Help My Unbelief: Doubt and Unanswered Prayer - Bible Study Blog for June 1

Study Texts: 

Mark 9:17-29, Matthew 17:19-20


In tonight’s study, a father comes to Jesus’s disciples and begs them to cast the demon out of his son. They fail to cast it out, so the father goes to Jesus.


Why did they fail? After all, Jesus had given them authority to cast out demons in his name.

  1. Was their faith overwhelmed by the horrific suffering they witnessed?
  2. Was the boy was in the grip of such terrible evil that only Jesus could free him?

Jesus scolds his “faithless” disciples. But why? While they failed to trust Jesus’s power to heal the boy, their greater failure was the fact that they gave up. Rather than going directly to Jesus to intercede on the boy’s behalf, they leave the father to do that himself. 


When the father asks Jesus if he can heal his son, Jesus answers, “All things can be done for the one who believes.” We struggled with this statement, recalling numerous occasions when we’ve prayed for loved ones who ultimately died. Did they die because we didn’t believe? Because we didn’t pray enough?


Unanswered prayer is the root cause of much doubt, and understandably so. However, when God does not answer our prayers according to our wishes and timelines, we become discouraged and give up. We assume that it is God’s will to say “no,” and we stop praying. 


When the disciples ask Jesus, in private, why they could not cast out the demon, Jesus says, “This kind can come out only through prayer.” 


Andrew Murray, author of 31 Days in the School of Prayer writes, “Many Christians cannot understand what is meant by much prayer, and they cannot form a perception or feel the need of spending hours with God.”

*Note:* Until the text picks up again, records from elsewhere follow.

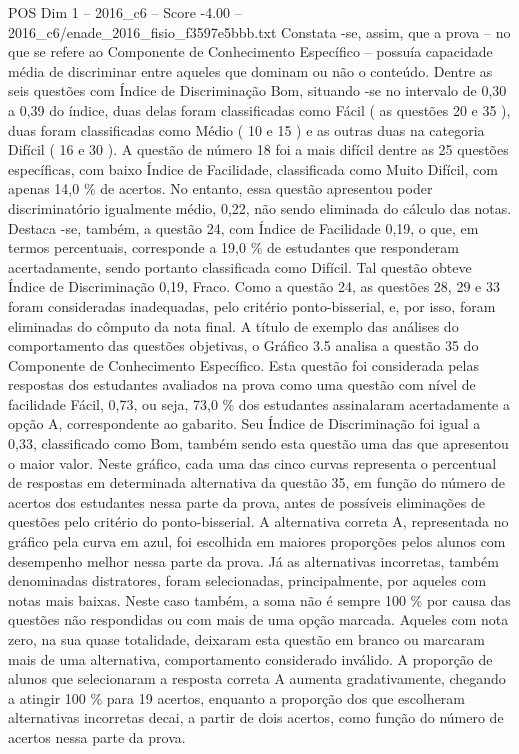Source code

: \begin{textsample}{POS Dim 1 – 2016\_c6 – Score -4.00 – 2016\_c6/enade\_2016\_fisio\_f3597e5bbb.txt}
Constata -se, assim, que a prova – no que se refere ao Componente de Conhecimento Específico – possuía capacidade média de discriminar entre aqueles que dominam ou não o conteúdo.
Dentre as seis questões com Índice de Discriminação Bom, situando -se no intervalo de 0,30 a 0,39 do índice, duas delas foram classificadas como Fácil ( as questões 20 e 35 ), duas foram classificadas como Médio ( 10 e 15 ) e as outras duas na categoria Difícil ( 16 e 30 ).
A questão de número 18 foi a mais difícil dentre as 25 questões específicas, com baixo Índice de Facilidade, classificada como Muito Difícil, com apenas 14,0 \% de acertos.
No entanto, essa questão apresentou poder discriminatório igualmente médio, 0,22, não sendo eliminada do cálculo das notas.
Destaca -se, também, a questão 24, com Índice de Facilidade 0,19, o que, em termos percentuais, corresponde a 19,0 \% de estudantes que responderam acertadamente, sendo portanto classificada como Difícil.
Tal questão obteve Índice de Discriminação 0,19, Fraco.
Como a questão 24, as questões 28, 29 e 33 foram consideradas inadequadas, pelo critério ponto-bisserial, e, por isso, foram eliminadas do cômputo da nota final.
A título de exemplo das análises do comportamento das questões objetivas, o Gráfico 3.5 analisa a questão 35 do Componente de Conhecimento Específico.
Esta questão foi considerada pelas respostas dos estudantes avaliados na prova como uma questão com nível de facilidade Fácil, 0,73, ou seja, 73,0 \% dos estudantes assinalaram acertadamente a opção A, correspondente ao gabarito.
Seu Índice de Discriminação foi igual a 0,33, classificado como Bom, também sendo esta questão uma das que apresentou o maior valor.
Neste gráfico, cada uma das cinco curvas representa o percentual de respostas em determinada alternativa da questão 35, em função do número de acertos dos estudantes nessa parte da prova, antes de possíveis eliminações de questões pelo critério do ponto-bisserial.
A alternativa correta A, representada no gráfico pela curva em azul, foi escolhida em maiores proporções pelos alunos com desempenho melhor nessa parte da prova.
Já as alternativas incorretas, também denominadas distratores, foram selecionadas, principalmente, por aqueles com notas mais baixas.
Neste caso também, a soma não é sempre 100 \% por causa das questões não respondidas ou com mais de uma opção marcada.
Aqueles com nota zero, na sua quase totalidade, deixaram esta questão em branco ou marcaram mais de uma alternativa, comportamento considerado inválido.
A proporção de alunos que selecionaram a resposta correta A aumenta gradativamente, chegando a atingir 100 \% para 19 acertos, enquanto a proporção dos que escolheram alternativas incorretas decai, a partir de dois acertos, como função do número de acertos nessa parte da prova.

\end{textsample}
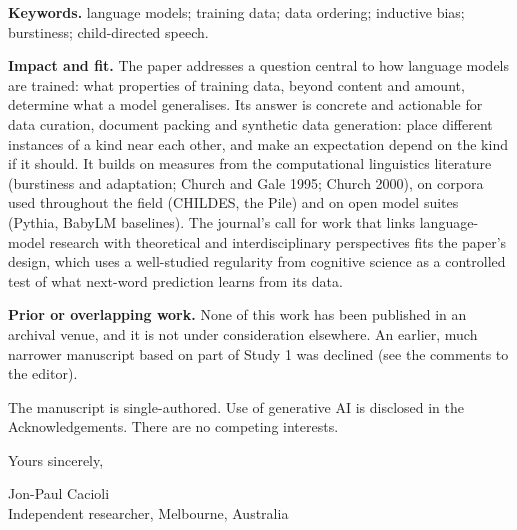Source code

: \documentclass[11pt,a4paper]{article}
\begin{document}
\textbf{Keywords.} language models; training data; data ordering; inductive bias; burstiness; child-directed speech.

\textbf{Impact and fit.} The paper addresses a question central to how language models are trained: what properties of training data, beyond content and amount, determine what a model generalises. Its answer is concrete and actionable for data curation, document packing and synthetic data generation: place different instances of a kind near each other, and make an expectation depend on the kind if it should. It builds on measures from the computational linguistics literature (burstiness and adaptation; Church and Gale 1995; Church 2000), on corpora used throughout the field (CHILDES, the Pile) and on open model suites (Pythia, BabyLM baselines). The journal's call for work that links language-model research with theoretical and interdisciplinary perspectives fits the paper's design, which uses a well-studied regularity from cognitive science as a controlled test of what next-word prediction learns from its data.

\textbf{Prior or overlapping work.} None of this work has been published in an archival venue, and it is not under consideration elsewhere. An earlier, much narrower manuscript based on part of Study 1 was declined (see the comments to the editor).

The manuscript is single-authored. Use of generative AI is disclosed in the Acknowledgements. There are no competing interests.

Yours sincerely,

Jon-Paul Cacioli\\
Independent researcher, Melbourne, Australia
\end{document}
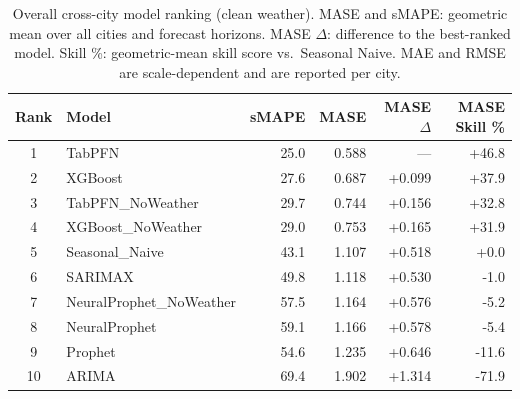 \begin{table}[ht!]
\centering
\caption{Overall cross-city model ranking (clean weather). MASE and sMAPE: geometric mean over all cities and forecast horizons. MASE \(\Delta\): difference to the best-ranked model. Skill \%: geometric-mean skill score vs.\ Seasonal Naive. MAE and RMSE are scale-dependent and are reported per city.}
\label{tab:cross_city_overall_ranking}
{\small\setlength{\tabcolsep}{4pt}\scriptsize
\begin{tabular}{clrrrr}
\toprule
Rank & Model & sMAPE & MASE & MASE \(\Delta\) & MASE Skill \% \\
\midrule
1 & TabPFN & 25.0 & 0.588 & --- & +46.8 \\
2 & XGBoost & 27.6 & 0.687 & +0.099 & +37.9 \\
3 & TabPFN\_NoWeather & 29.7 & 0.744 & +0.156 & +32.8 \\
4 & XGBoost\_NoWeather & 29.0 & 0.753 & +0.165 & +31.9 \\
5 & Seasonal\_Naive & 43.1 & 1.107 & +0.518 & +0.0 \\
6 & SARIMAX & 49.8 & 1.118 & +0.530 & -1.0 \\
7 & NeuralProphet\_NoWeather & 57.5 & 1.164 & +0.576 & -5.2 \\
8 & NeuralProphet & 59.1 & 1.166 & +0.578 & -5.4 \\
9 & Prophet & 54.6 & 1.235 & +0.646 & -11.6 \\
10 & ARIMA & 69.4 & 1.902 & +1.314 & -71.9 \\
\bottomrule
\end{tabular}
}
\end{table}

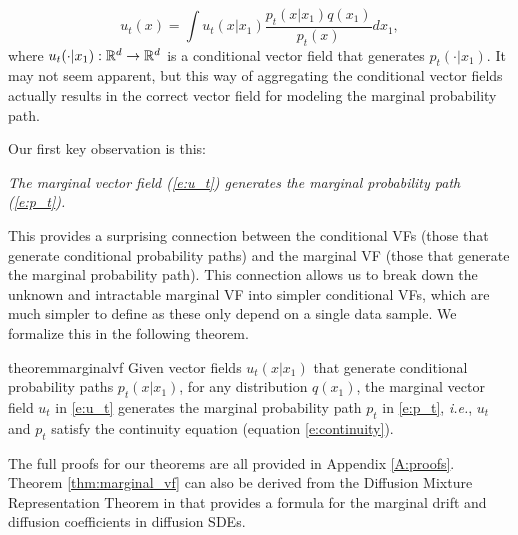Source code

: \documentclass{article}
\makeatletter
\renewcommand*{\ie}{{\it i.e.}\@\xspace}
\makeatother
\begin{document}
%
\begin{equation}\label{e:u_t}
    u_t(x) 
    = \int u_t(x\vert x_1) \frac{p_t(x\vert x_1)q(x_1)}{p_t(x)}dx_1,
\end{equation}
where $u_t(\cdot|x_1):\mathbb R^d\rightarrow\mathbb R^d$ is a conditional vector field that generates $p_t(\cdot\vert x_1)$. It may not seem apparent, but this way of aggregating the conditional vector fields actually results in the correct vector field for modeling the marginal probability path.

Our first key observation is this:
\vspace{-0.5em}
\begin{center}			%
    \colorbox{mygray} {		%
      \begin{minipage}{0.977\linewidth} 	%
       \centering
        \emph{The marginal vector field (\eqref{e:u_t}) generates the marginal probability path (\eqref{e:p_t}).}
      \end{minipage}}			%
\end{center}
This provides a surprising connection between the conditional VFs (those that generate conditional probability paths) and the marginal VF (those that generate the marginal probability path). This connection allows us to break down the unknown and intractable marginal VF into simpler conditional VFs, which are much simpler to define as these only depend on a single data sample. We formalize this in the following theorem.
\begin{restatable}{theorem}{marginalvf}\label{thm:marginal_vf}
Given vector fields $u_t(x|x_1)$ that generate conditional probability paths $p_t(x|x_1)$, for any distribution $q(x_1)$, the marginal vector field $u_t$ in \eqref{e:u_t} generates the marginal probability path $p_t$ in \eqref{e:p_t}, \ie, $u_t$ and $p_t$ satisfy the continuity equation (equation \ref{e:continuity}).
\end{restatable}
The full proofs for our theorems are all provided in Appendix \ref{A:proofs}. Theorem \ref{thm:marginal_vf} can also be derived from the Diffusion Mixture Representation Theorem in \cite{peluchetti2021non} that provides a formula for the marginal drift and diffusion coefficients in diffusion SDEs.
\end{document}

Today’s Christians devote far too little time to prayer. Why is this? Because we’re so busy, or because we doubt God’s ability to act through our prayers? God doesn’t say “no” to us nearly as frequently as we say “no” to God by our failure to pray and pray persistently. By not praying, we are unplugging ourselves from God. We are limiting God’s power to reveal to us all the amazing things God is doing. If you fail to offer God your time and attention in prayer, you are failing to offer God your life. 


In the passage from Matthew 17:19-20, Jesus says, “if you have faith the size of a mustard seed, you will say to this mountain, 'Move from here to there,' and it will move; and nothing will be impossible for you.”


Faith the size of a mustard seed is very small! But it is still faith, through which God can act in powerful ways. 


The greatest danger to the spiritual life is not God’s unwillingness to answer our prayers, but our unwillingness to persist in prayer. Our lives and our congregations would be vastly different if we were more deliberate and persistent in our prayer and fasting. It’s not that we lack faith. God gives us faith—and we don’t exercise it.